*** Opening of SUPPLIED DATA ***

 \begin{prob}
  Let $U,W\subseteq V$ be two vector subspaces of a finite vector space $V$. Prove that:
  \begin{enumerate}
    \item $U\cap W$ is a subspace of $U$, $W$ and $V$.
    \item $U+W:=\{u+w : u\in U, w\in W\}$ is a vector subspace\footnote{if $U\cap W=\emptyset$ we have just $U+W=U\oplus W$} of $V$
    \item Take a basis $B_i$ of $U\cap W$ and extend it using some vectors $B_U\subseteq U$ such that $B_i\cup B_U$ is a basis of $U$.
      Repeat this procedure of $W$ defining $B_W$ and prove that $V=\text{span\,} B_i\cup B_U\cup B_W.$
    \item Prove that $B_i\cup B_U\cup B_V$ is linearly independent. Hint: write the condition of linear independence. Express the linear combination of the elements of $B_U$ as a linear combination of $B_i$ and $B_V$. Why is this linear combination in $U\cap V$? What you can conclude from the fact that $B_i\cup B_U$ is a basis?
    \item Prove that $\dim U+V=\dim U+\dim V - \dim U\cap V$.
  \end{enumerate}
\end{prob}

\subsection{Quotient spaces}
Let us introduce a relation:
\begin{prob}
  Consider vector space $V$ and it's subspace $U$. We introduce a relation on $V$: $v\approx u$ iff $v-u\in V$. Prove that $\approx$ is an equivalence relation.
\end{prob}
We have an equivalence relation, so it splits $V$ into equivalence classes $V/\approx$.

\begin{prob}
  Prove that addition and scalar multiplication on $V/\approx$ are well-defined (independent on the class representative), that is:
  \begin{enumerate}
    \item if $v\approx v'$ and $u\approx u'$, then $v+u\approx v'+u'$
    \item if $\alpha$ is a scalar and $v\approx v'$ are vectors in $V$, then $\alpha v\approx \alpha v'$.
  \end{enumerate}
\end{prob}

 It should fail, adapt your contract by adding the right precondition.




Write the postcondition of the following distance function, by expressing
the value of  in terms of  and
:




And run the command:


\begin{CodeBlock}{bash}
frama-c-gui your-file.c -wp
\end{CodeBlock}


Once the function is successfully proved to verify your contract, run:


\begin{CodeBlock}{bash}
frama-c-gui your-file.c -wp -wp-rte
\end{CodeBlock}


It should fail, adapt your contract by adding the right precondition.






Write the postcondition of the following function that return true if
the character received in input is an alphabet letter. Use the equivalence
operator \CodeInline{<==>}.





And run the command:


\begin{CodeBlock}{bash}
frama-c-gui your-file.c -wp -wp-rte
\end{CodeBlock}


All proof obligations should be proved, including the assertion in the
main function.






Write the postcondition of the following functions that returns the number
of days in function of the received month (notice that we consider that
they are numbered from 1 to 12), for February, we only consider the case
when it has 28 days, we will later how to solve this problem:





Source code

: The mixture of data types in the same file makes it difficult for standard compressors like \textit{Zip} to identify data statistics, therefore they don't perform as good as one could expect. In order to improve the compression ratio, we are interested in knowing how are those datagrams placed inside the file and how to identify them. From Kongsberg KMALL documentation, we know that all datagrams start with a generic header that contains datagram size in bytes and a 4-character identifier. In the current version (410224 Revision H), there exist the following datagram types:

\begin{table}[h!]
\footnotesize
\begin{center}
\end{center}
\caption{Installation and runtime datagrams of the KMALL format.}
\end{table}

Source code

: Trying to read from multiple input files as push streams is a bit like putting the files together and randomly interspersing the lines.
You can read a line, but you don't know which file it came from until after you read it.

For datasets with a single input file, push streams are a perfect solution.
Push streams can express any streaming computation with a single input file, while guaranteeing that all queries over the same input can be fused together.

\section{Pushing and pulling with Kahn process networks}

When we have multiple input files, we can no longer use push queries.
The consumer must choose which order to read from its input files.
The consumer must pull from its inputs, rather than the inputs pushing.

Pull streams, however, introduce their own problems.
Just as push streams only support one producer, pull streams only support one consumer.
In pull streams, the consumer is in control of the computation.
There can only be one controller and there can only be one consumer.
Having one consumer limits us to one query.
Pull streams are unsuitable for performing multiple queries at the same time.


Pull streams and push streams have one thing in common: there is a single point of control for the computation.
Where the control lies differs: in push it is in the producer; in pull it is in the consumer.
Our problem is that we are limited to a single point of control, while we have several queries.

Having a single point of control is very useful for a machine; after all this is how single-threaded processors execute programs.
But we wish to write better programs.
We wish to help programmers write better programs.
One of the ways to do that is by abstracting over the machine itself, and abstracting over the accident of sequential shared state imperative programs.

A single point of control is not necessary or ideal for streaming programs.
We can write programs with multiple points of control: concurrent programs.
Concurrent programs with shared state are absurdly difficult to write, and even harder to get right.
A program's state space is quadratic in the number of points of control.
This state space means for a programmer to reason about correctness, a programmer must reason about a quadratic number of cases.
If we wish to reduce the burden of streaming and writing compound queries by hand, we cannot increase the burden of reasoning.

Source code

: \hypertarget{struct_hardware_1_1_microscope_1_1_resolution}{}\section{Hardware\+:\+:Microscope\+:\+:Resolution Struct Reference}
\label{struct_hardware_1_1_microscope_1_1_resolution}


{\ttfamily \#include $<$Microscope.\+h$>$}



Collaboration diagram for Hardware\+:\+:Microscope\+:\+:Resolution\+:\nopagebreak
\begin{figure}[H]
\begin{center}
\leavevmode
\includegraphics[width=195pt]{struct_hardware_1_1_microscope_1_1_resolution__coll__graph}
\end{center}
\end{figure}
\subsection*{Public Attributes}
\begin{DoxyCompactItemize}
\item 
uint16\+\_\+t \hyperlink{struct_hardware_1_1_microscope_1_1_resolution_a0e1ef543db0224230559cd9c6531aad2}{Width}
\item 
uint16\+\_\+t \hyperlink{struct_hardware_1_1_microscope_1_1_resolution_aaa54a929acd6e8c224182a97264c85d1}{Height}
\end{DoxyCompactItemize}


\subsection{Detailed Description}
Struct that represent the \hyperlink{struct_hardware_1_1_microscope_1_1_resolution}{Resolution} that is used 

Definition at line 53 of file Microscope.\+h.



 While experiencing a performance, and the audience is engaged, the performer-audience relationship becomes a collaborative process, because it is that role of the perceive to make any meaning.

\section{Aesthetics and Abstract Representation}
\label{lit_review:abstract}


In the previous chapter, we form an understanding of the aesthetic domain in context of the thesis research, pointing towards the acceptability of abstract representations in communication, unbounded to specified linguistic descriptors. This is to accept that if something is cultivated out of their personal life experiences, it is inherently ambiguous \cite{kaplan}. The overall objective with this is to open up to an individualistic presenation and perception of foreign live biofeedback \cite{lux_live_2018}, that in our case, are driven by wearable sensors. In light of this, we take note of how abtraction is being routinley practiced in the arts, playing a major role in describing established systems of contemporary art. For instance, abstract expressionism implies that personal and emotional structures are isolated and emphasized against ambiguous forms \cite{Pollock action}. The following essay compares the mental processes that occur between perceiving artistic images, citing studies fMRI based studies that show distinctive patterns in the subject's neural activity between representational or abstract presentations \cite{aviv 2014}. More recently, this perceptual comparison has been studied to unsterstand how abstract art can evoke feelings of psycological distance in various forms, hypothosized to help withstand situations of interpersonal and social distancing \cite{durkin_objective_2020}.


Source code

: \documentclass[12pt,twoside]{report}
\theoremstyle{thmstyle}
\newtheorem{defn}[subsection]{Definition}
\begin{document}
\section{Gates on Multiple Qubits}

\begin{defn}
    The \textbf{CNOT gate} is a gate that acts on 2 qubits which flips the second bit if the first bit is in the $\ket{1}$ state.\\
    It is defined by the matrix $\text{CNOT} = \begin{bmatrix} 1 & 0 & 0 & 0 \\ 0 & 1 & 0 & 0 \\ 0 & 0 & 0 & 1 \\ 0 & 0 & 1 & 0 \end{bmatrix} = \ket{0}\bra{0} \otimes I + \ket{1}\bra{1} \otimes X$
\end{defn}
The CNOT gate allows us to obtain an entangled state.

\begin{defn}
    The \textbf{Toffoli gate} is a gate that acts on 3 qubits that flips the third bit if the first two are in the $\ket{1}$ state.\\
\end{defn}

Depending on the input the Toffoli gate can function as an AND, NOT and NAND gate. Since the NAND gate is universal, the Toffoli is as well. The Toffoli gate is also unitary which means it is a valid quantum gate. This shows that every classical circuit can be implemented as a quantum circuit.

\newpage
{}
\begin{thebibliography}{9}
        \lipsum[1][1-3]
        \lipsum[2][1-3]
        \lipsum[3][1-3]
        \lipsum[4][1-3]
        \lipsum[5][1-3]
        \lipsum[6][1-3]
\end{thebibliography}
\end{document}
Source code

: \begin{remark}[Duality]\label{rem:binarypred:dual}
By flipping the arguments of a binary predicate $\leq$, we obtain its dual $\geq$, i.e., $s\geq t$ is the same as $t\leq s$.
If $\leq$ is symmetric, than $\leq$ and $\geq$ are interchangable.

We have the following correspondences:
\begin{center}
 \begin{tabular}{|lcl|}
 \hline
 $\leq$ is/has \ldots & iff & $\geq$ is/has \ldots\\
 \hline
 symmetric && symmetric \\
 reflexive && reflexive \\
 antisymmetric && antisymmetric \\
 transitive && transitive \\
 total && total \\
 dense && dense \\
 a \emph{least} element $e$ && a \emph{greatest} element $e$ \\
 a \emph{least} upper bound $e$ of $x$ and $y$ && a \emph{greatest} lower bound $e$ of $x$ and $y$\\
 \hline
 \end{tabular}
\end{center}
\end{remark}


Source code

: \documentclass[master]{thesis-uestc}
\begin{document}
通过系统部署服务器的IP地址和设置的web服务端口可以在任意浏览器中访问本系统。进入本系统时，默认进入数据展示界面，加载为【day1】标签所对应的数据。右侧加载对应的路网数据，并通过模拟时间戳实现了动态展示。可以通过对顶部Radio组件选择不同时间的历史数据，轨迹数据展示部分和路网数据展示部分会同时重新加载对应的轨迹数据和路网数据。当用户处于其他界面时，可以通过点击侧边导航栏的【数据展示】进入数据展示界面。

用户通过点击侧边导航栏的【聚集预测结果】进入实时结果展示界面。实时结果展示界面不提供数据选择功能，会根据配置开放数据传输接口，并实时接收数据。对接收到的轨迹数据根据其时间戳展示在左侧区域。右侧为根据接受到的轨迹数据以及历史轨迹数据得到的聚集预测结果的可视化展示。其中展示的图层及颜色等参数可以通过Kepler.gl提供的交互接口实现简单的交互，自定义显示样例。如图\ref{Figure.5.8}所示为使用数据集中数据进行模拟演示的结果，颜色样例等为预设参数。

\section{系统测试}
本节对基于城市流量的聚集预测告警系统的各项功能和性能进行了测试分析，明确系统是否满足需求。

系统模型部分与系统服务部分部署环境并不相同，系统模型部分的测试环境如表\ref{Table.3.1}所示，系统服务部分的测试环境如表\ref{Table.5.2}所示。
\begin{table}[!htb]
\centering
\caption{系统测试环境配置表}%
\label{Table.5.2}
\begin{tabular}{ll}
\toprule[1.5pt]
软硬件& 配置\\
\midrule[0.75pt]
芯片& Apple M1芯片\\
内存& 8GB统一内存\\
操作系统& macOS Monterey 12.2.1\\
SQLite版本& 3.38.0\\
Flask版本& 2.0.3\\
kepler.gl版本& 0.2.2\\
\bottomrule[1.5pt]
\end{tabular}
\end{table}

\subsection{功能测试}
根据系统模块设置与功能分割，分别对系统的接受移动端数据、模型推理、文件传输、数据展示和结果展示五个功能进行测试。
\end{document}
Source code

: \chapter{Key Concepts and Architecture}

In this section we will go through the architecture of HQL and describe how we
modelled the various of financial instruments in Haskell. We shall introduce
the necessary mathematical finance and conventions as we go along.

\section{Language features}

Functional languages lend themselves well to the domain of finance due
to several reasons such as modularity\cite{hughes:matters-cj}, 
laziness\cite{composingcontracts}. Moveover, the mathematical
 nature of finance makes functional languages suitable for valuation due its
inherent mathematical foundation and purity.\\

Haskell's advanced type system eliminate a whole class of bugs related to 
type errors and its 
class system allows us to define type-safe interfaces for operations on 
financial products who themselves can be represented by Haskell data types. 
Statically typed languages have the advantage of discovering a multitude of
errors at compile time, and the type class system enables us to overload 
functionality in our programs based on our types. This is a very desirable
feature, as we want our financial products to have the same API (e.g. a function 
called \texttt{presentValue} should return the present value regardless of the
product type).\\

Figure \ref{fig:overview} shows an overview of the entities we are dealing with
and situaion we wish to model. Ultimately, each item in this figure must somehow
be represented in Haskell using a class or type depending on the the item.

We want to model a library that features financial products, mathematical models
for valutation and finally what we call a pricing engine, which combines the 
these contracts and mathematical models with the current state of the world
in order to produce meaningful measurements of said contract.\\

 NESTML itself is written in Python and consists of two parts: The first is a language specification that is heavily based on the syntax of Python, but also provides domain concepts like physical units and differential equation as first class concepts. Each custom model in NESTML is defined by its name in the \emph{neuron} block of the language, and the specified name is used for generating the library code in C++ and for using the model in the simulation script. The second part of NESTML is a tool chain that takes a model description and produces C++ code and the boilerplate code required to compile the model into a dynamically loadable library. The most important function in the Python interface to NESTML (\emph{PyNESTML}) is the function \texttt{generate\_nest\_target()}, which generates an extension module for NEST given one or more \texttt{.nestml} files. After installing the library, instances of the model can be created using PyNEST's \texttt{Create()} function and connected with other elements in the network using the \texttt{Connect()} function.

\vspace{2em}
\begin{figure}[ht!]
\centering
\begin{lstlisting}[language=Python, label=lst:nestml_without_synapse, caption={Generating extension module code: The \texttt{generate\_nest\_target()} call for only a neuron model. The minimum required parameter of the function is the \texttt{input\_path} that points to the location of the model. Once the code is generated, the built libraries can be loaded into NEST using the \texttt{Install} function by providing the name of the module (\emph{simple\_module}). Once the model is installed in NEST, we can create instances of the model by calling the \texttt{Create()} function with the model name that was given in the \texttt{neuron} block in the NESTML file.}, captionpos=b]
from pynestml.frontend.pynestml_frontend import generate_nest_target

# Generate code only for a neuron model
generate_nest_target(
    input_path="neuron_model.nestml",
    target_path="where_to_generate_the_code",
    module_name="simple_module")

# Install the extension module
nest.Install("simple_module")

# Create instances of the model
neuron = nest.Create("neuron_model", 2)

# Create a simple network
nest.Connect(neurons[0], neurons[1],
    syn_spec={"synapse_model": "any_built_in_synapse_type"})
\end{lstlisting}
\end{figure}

*** Close of SUPPLIED DATA ***

# TASK TO CARRY OUT
Which lines run from the one holding "the necessary mathematical" through the one holding "financial products who" in the records above? Repeat them exactly, both included, and nothing more.

# RESPONSE BELOW
the necessary mathematical finance and conventions as we go along.

\section{Language features}

Functional languages lend themselves well to the domain of finance due
to several reasons such as modularity\cite{hughes:matters-cj}, 
laziness\cite{composingcontracts}. Moveover, the mathematical
 nature of finance makes functional languages suitable for valuation due its
inherent mathematical foundation and purity.\\

Haskell's advanced type system eliminate a whole class of bugs related to 
type errors and its 
class system allows us to define type-safe interfaces for operations on 
financial products who themselves can be represented by Haskell data types. 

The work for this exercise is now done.